When I removed the ring, about a year after she died, there was a crease in the flesh below my knuckle, a little belt that didn’t go away, though I massaged it and rubbed it with lotion; it appeared that it would be more or less permanent. Weird! That was what made me remember the fork.
It was a two-pronged carving fork with a bright red plastic handle. When I was twelve, I stole it from the silverware drawer. I was very interested in the weapons of fantasy at that time: halberds and katanas, daggers and scimitars. The sorts of things your character would wield if you were playing Dungeons & Dragons.
For a while, I pretended the fork was a magical treasure I’d found in a barrow, and I hid it in my room under the mattress. During the autumn of seventh grade, I used to like to poke myself with the fork. Late at night, when my door was locked. This was before I’d discovered masturbation.
A carving fork sinks easily into a brisket or a roast turkey breast, but the tines are not that sharp. When you press the points against the underside of your forearm, you can exert considerable force without breaking the skin, just a couple of blanched indentations in your flesh. Then the dermis rises back, leaving only small red dots — like gnat bites — which fade as well.
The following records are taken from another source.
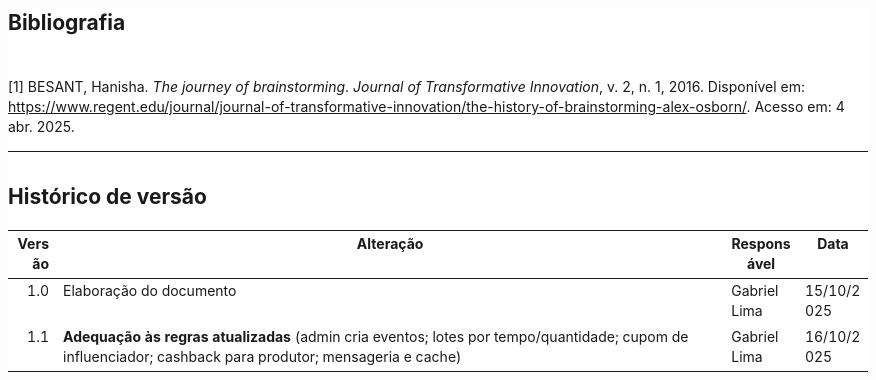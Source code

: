 
## Bibliografia

<a name="ref1"></a>  
[1] BESANT, Hanisha. *The journey of brainstorming*. *Journal of Transformative Innovation*, v. 2, n. 1, 2016. Disponível em: <https://www.regent.edu/journal/journal-of-transformative-innovation/the-history-of-brainstorming-alex-osborn/>. Acesso em: 4 abr. 2025.

---

## Histórico de versão

| Versão | Alteração | Responsável | Data |
|---:|---|---|---|
| 1.0 | Elaboração do documento | Gabriel Lima | 15/10/2025 |
| 1.1 | **Adequação às regras atualizadas** (admin cria eventos; lotes por tempo/quantidade; cupom de influenciador; cashback para produtor; mensageria e cache) | Gabriel Lima | 16/10/2025 |

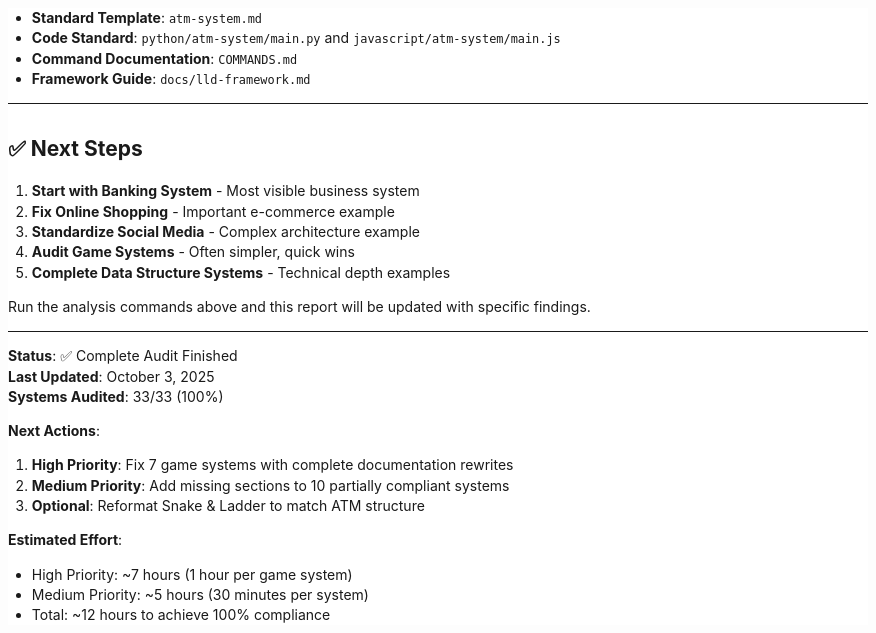 - **Standard Template**: `atm-system.md`
- **Code Standard**: `python/atm-system/main.py` and `javascript/atm-system/main.js`
- **Command Documentation**: `COMMANDS.md`
- **Framework Guide**: `docs/lld-framework.md`

---

## ✅ Next Steps

1. **Start with Banking System** - Most visible business system
2. **Fix Online Shopping** - Important e-commerce example
3. **Standardize Social Media** - Complex architecture example
4. **Audit Game Systems** - Often simpler, quick wins
5. **Complete Data Structure Systems** - Technical depth examples

Run the analysis commands above and this report will be updated with specific findings.

---

**Status**: ✅ Complete Audit Finished  
**Last Updated**: October 3, 2025  
**Systems Audited**: 33/33 (100%)  

**Next Actions**:
1. **High Priority**: Fix 7 game systems with complete documentation rewrites
2. **Medium Priority**: Add missing sections to 10 partially compliant systems  
3. **Optional**: Reformat Snake & Ladder to match ATM structure

**Estimated Effort**:
- High Priority: ~7 hours (1 hour per game system)
- Medium Priority: ~5 hours (30 minutes per system)
- Total: ~12 hours to achieve 100% compliance

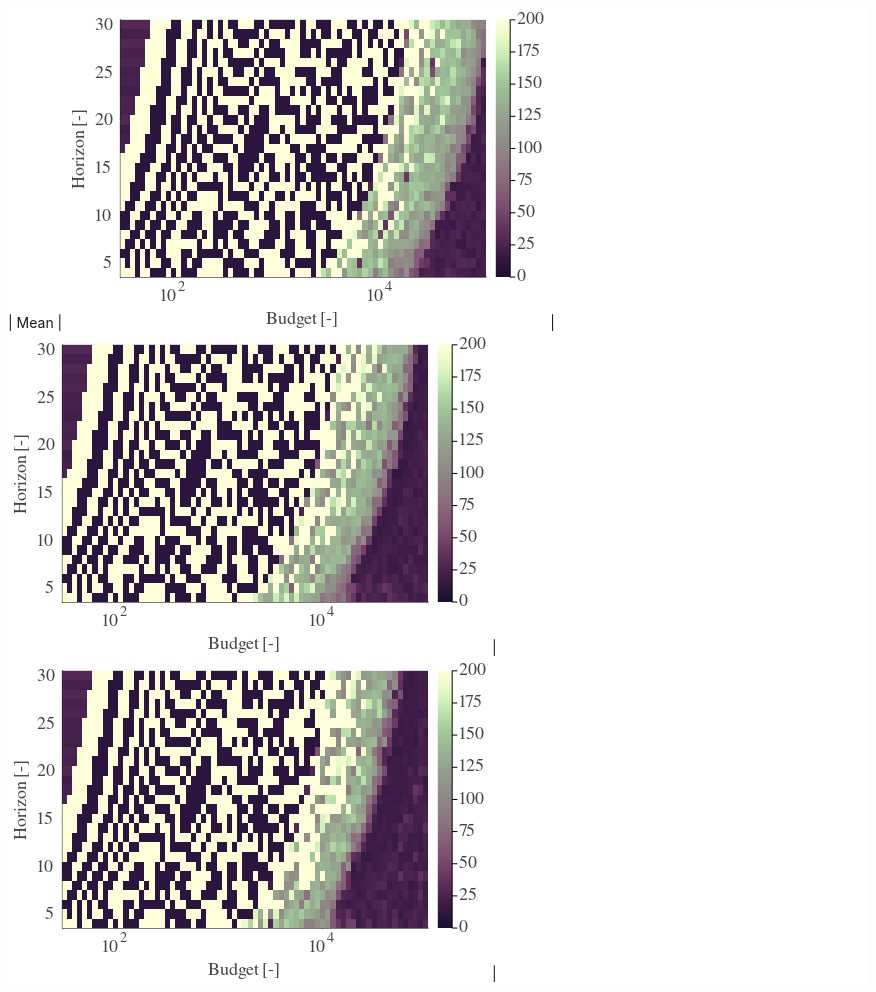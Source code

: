 | Mean | ![](fig/sp_V/mean_g_0.5_cp_512.png) | ![](fig/sp_V/mean_g_0.55_cp_512.png) | ![](fig/sp_V/mean_g_0.6_cp_512.png) |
Here: your wrist, where a bundle of blue veins shift thickly when you prod them. Here: your ruddy, meaty palm, webbed with fortune-teller lines. At this point, you are not really able to push the fork through. You’re just experimenting. Here: okay, admit it — your most sensitive spots, the nipples, the soft hollow in your throat, the glans of your cock —
What does this feel like? How much does it hurt?
The memory appears abruptly. A glint of metal, a prodding of synapse that hasn’t been awake for years. Suddenly adolescent again: that illness unfolds in me and it’s funny because I realize that it’s not something I would ever have told my wife. She would have wrinkled her nose. Boy stuff, she would have thought — like talking about shit or boogers, gross and uninteresting.
And yet, who else am I going to tell this little anecdote to?
I sit here looking at the impression the wedding ring has left in my flesh. I suppose that it will eventually go away.
My wife was the first and only girl I had sex with. We met when I was eighteen, and she died when I was forty-five.
I don’t know what became of the fork. I used it for a while, and then, I guess, more than likely, I put it back where it came from.